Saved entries
===

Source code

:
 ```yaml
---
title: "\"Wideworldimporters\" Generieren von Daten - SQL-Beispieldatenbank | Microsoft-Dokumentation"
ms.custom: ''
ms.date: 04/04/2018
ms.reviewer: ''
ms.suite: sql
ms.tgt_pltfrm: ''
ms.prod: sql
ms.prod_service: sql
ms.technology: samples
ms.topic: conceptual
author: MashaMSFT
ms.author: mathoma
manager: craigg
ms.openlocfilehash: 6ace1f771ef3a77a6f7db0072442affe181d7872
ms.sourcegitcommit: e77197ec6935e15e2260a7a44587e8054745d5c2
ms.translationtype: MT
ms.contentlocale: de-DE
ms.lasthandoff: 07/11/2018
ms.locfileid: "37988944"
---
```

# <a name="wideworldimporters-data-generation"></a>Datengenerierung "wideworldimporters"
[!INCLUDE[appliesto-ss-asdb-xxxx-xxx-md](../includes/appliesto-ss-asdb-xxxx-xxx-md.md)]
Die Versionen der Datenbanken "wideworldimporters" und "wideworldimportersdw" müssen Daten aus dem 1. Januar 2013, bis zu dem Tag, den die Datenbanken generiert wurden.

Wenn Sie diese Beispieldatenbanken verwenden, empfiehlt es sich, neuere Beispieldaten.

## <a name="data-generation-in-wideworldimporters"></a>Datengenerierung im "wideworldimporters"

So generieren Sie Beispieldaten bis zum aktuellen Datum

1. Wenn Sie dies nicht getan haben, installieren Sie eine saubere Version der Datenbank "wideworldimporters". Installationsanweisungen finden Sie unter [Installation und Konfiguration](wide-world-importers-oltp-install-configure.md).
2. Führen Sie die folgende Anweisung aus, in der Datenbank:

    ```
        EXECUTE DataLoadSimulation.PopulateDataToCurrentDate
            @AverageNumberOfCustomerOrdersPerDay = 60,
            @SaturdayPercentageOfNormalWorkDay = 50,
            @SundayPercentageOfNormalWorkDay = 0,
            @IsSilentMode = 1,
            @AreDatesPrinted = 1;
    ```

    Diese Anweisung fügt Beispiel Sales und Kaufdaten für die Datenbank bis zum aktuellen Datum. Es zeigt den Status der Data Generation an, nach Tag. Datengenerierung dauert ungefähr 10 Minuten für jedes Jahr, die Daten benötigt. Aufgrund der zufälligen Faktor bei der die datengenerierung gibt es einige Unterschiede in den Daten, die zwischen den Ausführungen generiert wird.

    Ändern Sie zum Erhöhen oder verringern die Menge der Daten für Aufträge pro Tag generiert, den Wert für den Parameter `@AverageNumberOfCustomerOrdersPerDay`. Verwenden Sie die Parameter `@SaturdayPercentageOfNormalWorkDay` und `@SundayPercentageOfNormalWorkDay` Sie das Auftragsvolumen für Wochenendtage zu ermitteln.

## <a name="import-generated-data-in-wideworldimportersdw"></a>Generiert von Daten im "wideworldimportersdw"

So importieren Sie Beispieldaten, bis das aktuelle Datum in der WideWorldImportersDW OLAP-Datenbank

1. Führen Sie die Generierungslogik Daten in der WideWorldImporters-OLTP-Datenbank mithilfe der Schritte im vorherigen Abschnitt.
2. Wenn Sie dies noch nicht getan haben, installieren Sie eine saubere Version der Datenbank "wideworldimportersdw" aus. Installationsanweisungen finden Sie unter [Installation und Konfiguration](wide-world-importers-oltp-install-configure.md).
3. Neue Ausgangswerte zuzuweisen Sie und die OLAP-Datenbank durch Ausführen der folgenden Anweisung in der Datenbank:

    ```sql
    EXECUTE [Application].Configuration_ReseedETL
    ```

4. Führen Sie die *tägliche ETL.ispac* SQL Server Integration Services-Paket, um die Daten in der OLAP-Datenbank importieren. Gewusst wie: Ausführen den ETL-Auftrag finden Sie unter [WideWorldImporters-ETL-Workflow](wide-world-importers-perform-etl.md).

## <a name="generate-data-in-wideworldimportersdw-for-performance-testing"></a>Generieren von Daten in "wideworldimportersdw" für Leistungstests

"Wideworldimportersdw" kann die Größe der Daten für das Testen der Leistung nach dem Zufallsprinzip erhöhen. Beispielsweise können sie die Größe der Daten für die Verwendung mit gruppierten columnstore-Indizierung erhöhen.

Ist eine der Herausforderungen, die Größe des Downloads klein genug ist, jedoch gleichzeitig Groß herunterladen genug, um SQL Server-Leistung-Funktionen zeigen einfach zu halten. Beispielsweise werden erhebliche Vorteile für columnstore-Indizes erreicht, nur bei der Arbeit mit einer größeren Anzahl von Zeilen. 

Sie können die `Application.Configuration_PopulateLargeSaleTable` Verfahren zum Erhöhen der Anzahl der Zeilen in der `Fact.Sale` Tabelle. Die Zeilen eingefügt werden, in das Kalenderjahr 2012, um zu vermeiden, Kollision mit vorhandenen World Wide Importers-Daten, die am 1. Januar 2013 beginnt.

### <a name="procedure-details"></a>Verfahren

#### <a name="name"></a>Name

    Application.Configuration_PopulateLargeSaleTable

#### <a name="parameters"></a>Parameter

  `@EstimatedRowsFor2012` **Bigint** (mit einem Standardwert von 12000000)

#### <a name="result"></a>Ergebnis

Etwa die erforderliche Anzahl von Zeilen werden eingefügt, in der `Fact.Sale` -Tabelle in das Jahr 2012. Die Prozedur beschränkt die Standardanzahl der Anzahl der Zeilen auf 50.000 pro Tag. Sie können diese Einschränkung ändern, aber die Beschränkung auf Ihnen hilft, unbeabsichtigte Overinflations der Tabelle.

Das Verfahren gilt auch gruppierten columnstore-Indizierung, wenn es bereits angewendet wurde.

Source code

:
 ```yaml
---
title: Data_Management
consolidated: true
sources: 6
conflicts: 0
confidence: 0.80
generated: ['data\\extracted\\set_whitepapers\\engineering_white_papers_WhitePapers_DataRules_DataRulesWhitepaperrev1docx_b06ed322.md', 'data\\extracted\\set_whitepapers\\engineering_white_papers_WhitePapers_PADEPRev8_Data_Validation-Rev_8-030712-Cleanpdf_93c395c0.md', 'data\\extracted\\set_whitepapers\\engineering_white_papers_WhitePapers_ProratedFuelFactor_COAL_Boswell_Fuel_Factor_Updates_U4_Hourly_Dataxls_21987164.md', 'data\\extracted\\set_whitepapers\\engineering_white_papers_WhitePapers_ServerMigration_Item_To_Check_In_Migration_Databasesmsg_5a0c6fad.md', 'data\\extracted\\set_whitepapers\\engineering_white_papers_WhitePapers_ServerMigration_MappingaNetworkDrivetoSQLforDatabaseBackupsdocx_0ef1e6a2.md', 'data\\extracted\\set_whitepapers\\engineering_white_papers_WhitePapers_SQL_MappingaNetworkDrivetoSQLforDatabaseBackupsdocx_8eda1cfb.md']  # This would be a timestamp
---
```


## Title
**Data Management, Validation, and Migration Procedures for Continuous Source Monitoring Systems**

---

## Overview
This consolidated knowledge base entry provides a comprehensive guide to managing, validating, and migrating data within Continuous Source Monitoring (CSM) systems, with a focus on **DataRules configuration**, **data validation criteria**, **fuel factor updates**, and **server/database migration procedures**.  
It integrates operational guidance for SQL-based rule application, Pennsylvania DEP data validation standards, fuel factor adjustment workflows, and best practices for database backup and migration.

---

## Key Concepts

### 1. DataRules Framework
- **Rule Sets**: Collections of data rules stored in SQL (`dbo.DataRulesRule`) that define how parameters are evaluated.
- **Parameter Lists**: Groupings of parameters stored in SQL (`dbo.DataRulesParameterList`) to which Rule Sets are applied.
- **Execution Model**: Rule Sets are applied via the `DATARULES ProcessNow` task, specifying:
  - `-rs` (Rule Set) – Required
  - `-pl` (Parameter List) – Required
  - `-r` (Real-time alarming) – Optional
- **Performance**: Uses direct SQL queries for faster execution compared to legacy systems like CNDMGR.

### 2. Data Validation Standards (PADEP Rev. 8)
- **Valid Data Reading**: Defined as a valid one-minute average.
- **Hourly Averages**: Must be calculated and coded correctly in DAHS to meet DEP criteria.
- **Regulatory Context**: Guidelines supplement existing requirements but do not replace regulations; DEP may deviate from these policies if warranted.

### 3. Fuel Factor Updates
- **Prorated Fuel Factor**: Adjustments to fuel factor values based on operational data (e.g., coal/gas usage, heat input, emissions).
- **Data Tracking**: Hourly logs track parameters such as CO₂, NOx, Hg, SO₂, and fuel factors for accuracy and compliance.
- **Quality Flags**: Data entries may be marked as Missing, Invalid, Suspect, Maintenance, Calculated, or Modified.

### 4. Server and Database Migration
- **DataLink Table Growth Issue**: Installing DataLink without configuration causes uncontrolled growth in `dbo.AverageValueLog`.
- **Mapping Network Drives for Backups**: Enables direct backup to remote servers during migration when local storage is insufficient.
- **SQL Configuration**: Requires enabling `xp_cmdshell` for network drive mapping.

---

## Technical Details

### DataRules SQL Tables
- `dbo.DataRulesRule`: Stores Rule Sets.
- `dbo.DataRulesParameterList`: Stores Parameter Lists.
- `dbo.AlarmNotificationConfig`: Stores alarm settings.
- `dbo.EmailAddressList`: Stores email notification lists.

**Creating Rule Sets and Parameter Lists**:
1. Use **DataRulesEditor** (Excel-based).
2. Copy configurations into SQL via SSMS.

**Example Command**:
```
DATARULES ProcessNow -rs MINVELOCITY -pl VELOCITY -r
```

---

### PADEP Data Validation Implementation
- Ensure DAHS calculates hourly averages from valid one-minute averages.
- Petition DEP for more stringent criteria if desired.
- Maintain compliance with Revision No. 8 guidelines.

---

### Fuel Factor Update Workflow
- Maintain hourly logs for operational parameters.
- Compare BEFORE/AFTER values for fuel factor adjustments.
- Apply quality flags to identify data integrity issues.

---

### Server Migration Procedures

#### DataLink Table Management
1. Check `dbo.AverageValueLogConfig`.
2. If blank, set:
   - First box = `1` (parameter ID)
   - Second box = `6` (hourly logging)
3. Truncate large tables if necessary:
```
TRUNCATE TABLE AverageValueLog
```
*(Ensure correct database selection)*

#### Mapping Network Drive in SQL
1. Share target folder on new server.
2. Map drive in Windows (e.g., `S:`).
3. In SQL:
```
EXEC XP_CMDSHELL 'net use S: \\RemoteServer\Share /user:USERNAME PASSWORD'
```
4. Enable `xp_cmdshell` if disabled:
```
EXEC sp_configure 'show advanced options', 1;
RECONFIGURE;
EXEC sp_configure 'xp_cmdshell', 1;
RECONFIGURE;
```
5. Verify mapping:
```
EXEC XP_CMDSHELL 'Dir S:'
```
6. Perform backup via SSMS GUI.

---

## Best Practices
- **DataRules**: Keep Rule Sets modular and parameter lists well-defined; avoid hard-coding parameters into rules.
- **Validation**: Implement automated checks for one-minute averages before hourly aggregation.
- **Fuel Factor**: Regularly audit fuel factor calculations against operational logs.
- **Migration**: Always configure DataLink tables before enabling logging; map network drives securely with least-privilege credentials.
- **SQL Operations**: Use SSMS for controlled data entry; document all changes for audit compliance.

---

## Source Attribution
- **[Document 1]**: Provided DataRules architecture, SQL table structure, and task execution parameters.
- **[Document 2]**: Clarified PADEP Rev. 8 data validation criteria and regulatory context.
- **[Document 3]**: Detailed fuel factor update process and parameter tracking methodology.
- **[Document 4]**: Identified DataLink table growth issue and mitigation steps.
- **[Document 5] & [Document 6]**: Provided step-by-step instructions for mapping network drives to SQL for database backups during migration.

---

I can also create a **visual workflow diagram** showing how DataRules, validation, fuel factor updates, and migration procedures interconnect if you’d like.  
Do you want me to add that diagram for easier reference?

===

_YOUR GOAL_
Set down only the lines above that fall between the line holding "## Key Concepts" and the line holding "- **Parameter Lists**: Groupings", inclusive, keeping each exact.

_ANSWER SECTION_
## Key Concepts

### 1. DataRules Framework
- **Rule Sets**: Collections of data rules stored in SQL (`dbo.DataRulesRule`) that define how parameters are evaluated.
- **Parameter Lists**: Groupings of parameters stored in SQL (`dbo.DataRulesParameterList`) to which Rule Sets are applied.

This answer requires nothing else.